I love the stories of the interactions among the musicians and traditions – how the different African traditions contributed to Cuban music – how New Orleans musicians would come to Cuba, march in the parks during the day, and play in the clubs at night – how Dizzy Gillespie sought out Cuban musicians to forge the style, and much later gave a phone call to the young starstruck Jerry Gonzalez to fill in for a missing percussionist. Gonzalez later took the lessons to found his own Fort Apache Band. Wherever one looks, cultural collaborations are always (always) more inter-related and weirder than romantic myths.

One of the artistic tensions shown in the film is between the musicians desire to play popular dance music, and more musically challenging jazz. Big band leader Arturo O’Farrill says that he was motivated to write music by the desire to add compositional interest to the simpler structures of Cuban popular dance music; Paquito D’Rivera talks about the tension in Irakere between making hits like Bacalao con Pan and jazzier, more complex pieces. Another of the tensions is in the musicians efforts to combine traditions with integrity and interest; Prueba talks about attempts to combine flamenco and jazz with varying success.

I am no expert or connoisseur; and have no special technical or cultural background, I just listen, but to my ears the tensions result in plenty of interesting and lively music for further listening. My favorite moments were the piano duet between formerly estranged father and son, Bebo and Chucho Valdes; the Paquito d’Rivera band, the Fort Apache band. Gato Barbieri’s tone just kills but his band wasn’t that interesting to me. Eliane Elias’ piano doesn’t do much for me. I can’t tell if it’s her playing, my taste, or if my ears have been ruined by film scores and hotel lobbies.

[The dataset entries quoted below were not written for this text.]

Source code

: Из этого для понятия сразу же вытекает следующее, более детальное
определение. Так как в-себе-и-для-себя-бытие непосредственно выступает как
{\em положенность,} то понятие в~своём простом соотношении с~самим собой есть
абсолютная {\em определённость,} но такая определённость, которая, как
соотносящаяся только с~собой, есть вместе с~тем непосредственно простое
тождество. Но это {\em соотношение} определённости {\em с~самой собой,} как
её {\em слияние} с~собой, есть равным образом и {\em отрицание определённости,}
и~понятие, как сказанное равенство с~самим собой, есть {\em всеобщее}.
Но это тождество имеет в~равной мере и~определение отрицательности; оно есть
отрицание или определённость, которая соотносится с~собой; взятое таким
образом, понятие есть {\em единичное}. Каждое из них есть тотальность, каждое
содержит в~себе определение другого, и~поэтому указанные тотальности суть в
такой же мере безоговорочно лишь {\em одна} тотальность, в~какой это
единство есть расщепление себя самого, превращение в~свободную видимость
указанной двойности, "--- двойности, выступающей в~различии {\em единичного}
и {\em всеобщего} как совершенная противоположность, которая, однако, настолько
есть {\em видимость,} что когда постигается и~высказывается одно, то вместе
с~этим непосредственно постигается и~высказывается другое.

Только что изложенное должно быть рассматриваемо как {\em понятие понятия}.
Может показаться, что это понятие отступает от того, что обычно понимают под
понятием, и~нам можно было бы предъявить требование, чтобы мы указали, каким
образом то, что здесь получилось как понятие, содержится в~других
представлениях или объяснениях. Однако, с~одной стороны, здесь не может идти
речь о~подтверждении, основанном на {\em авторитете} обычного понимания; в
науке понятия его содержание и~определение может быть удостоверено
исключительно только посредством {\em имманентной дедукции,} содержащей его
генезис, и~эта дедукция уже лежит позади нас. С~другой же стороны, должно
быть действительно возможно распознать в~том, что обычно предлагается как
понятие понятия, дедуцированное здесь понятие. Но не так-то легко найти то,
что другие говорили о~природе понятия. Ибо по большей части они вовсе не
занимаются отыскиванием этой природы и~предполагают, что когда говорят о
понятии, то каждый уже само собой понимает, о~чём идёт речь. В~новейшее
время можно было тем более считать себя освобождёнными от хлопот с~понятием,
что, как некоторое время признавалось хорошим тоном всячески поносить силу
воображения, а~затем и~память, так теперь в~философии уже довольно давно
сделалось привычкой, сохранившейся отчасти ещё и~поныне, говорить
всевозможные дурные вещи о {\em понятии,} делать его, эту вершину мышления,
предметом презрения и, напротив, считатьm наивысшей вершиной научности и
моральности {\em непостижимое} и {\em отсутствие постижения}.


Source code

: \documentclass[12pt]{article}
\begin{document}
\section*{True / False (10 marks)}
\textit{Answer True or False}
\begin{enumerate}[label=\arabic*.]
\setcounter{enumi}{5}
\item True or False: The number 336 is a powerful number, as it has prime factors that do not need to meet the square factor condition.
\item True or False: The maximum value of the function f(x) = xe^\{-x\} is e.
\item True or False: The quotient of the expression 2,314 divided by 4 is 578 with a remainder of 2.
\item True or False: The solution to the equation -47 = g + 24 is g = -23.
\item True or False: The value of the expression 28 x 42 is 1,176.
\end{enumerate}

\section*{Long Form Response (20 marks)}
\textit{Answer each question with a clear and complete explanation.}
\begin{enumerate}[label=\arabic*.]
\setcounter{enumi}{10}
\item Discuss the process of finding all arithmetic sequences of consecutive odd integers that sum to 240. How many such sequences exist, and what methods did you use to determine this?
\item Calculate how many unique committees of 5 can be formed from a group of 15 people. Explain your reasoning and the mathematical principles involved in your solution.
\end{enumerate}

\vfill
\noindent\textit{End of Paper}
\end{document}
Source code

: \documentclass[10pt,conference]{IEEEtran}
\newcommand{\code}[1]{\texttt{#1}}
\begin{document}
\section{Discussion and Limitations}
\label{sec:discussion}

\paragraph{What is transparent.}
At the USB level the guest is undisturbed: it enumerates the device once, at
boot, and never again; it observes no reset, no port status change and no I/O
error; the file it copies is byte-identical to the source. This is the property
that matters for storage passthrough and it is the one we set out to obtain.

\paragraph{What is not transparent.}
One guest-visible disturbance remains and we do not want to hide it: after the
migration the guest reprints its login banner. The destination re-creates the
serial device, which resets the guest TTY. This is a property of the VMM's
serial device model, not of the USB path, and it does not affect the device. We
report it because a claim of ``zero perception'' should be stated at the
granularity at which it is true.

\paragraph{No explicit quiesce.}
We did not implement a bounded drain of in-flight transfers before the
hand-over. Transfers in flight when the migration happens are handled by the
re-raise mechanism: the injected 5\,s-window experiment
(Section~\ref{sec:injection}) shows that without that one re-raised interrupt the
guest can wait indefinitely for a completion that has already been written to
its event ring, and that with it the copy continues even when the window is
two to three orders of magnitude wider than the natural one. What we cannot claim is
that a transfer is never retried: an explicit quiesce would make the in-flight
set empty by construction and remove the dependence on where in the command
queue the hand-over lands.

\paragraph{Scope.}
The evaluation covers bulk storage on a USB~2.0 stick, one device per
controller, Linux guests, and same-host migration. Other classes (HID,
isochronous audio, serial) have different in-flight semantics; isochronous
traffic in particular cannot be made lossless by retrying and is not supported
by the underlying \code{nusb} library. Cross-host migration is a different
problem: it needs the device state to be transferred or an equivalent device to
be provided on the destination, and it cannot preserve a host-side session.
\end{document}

Like Buena Vista, calle 54 is mostly apolitical on the surface. The part that seems to me like visible social commentary is the interviews of the Gonzalez brothers of the Fort Apache band, named after the rough Bronx neighborhood they grew up in. The myth in American media is that the neighborhood was an irredeemable wilderness; the reality was more complex, with lively culture, poverty, and social problems co-existing; in the DVD add-on, Andy Gonzalez tells the story of an attempted mugging at a subway station coming home from a gig, by some junkies who were after his bass, the junkies were chased off by the sight of a cop car. His brother tells a story about leading a pack of young teenagers sneaking into a local amusement park to hear a jazz band play.

in summary, Buena Vista Social Club is more of a fable, and Calle 54 is more of a music film. In part because of the film-making, and in part because of circumstance, in Buena Vista the story is largely about the musicians, and in Calle 54 the story is largely told by them. I liked and recommend watching them both, and then raiding the discographies if you haven’t already been big fans.